■ TASK DATA:
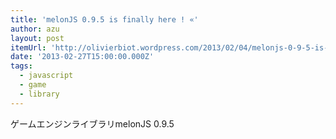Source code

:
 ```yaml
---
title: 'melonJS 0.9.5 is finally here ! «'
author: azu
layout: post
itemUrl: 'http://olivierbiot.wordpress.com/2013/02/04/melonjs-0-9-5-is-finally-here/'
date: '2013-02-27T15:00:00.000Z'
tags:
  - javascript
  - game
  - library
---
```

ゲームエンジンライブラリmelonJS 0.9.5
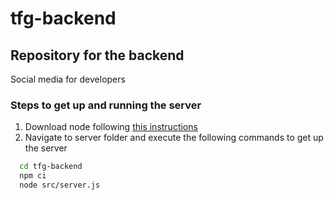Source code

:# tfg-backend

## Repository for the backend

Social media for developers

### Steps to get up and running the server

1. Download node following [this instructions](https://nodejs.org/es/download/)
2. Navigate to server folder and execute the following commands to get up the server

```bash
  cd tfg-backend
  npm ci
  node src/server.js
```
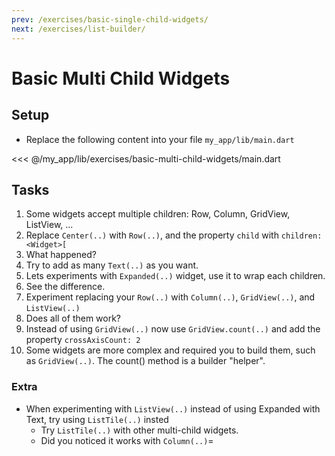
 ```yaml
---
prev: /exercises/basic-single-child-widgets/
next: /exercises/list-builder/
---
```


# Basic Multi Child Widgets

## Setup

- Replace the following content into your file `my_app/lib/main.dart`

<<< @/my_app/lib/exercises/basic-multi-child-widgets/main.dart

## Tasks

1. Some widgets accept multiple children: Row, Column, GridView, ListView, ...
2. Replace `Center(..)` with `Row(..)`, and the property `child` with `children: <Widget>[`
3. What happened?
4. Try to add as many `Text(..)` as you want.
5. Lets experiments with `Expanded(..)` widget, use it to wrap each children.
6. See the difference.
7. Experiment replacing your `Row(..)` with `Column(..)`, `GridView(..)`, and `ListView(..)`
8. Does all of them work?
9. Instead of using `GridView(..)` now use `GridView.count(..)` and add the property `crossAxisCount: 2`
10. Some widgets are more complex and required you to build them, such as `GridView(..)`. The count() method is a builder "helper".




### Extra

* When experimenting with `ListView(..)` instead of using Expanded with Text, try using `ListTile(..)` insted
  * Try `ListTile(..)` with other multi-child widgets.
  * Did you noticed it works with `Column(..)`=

■ WHAT YOU NEED TO DO: Output, line for line and exactly, the records above from their first line through the one with "### Steps to get up and running the server", both ends included, but no pictures.

■ RESPONSE TO THIS TASK:
Source code

:
 ```yaml
---
title: 'melonJS 0.9.5 is finally here ! «'
author: azu
layout: post
itemUrl: 'http://olivierbiot.wordpress.com/2013/02/04/melonjs-0-9-5-is-finally-here/'
date: '2013-02-27T15:00:00.000Z'
tags:
  - javascript
  - game
  - library
---
```

ゲームエンジンライブラリmelonJS 0.9.5
Source code

:# tfg-backend

## Repository for the backend

Social media for developers

### Steps to get up and running the server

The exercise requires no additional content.